INSTRUCTIONS TO FOLLOW :: Please report how many lines of the following entries hold the word "Reactància", giving the number alone.

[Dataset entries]

------

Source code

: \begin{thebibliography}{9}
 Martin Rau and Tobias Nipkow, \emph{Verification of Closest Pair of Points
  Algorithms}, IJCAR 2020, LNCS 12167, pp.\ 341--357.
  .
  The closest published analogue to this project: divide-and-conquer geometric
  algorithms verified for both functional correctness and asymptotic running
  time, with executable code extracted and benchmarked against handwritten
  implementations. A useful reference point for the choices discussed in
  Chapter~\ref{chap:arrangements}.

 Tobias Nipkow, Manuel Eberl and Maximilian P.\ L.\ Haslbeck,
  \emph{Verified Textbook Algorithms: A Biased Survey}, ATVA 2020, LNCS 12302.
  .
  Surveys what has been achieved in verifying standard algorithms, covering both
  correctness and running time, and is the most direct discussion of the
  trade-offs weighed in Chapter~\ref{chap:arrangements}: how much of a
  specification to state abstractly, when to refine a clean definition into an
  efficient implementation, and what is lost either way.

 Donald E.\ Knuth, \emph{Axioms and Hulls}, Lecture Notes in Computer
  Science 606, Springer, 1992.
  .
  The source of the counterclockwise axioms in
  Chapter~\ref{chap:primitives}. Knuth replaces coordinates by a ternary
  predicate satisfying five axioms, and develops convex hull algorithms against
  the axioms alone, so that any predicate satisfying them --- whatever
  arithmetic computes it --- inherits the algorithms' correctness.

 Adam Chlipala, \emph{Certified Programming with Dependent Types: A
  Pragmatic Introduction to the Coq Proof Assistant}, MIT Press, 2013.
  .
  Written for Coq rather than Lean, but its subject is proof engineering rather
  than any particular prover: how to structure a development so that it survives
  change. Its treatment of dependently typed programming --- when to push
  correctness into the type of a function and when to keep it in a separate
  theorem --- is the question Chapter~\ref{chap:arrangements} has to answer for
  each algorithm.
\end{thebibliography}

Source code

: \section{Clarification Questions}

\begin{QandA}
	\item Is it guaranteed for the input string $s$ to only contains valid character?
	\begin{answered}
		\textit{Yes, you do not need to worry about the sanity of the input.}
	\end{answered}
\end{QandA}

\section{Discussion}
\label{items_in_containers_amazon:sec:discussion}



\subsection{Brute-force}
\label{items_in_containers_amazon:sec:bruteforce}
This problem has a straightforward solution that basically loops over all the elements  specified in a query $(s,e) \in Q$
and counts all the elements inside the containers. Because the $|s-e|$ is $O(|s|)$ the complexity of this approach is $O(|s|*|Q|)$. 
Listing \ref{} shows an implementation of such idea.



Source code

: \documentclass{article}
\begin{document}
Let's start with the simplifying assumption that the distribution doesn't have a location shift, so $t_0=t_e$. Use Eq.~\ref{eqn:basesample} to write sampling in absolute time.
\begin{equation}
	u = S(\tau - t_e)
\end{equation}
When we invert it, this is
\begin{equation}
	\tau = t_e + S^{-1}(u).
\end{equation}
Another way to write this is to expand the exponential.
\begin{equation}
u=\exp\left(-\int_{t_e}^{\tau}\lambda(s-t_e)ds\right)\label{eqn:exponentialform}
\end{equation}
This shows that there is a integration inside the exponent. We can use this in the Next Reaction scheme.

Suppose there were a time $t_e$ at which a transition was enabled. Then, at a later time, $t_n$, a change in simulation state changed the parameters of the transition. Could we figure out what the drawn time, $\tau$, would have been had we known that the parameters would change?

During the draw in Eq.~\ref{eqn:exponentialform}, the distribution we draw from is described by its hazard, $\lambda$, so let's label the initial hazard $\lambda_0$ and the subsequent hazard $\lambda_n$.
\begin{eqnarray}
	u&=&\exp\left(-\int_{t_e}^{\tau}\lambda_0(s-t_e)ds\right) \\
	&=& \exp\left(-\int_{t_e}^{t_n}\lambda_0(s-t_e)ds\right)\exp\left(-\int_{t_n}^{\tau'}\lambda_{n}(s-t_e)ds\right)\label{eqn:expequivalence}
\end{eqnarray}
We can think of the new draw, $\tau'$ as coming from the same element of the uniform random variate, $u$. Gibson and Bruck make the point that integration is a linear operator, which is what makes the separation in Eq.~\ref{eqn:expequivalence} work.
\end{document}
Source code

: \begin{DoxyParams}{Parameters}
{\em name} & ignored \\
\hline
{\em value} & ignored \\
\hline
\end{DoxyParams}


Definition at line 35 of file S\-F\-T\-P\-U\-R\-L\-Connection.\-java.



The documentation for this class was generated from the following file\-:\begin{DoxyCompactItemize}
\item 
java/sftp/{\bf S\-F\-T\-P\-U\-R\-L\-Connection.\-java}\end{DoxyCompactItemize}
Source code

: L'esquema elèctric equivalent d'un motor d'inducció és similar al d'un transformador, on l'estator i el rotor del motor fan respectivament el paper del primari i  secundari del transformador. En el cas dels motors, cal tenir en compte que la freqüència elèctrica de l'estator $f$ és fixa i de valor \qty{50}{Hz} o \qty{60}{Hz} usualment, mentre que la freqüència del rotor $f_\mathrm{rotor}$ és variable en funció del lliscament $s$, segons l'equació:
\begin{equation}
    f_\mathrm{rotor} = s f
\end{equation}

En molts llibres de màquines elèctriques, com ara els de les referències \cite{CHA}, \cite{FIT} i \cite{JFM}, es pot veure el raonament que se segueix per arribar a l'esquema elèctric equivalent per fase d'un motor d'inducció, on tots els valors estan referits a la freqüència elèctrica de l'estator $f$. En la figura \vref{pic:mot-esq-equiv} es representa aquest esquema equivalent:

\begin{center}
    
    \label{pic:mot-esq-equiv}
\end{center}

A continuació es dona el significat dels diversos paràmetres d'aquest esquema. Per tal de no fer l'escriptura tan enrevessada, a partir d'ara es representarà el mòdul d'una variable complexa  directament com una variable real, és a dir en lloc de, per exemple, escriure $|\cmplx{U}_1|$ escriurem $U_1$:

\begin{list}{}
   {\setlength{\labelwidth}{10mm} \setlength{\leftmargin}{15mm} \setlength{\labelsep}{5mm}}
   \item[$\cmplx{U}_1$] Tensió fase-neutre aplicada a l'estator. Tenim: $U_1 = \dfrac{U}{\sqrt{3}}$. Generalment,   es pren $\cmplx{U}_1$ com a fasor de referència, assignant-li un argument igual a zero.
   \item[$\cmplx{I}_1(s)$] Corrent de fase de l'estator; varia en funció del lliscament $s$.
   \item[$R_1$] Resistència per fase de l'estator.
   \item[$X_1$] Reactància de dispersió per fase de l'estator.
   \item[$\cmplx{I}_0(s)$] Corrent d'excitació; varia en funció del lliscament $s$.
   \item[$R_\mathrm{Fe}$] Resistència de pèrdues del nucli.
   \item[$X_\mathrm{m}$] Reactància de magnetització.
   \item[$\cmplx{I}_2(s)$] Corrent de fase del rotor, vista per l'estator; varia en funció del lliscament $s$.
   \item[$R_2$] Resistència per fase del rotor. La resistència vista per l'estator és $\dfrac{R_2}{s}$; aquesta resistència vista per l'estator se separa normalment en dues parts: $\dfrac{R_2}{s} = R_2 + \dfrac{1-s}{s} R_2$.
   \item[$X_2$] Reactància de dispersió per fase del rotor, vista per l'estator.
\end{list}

------

OUTPUT FOR THIS TASK :: 3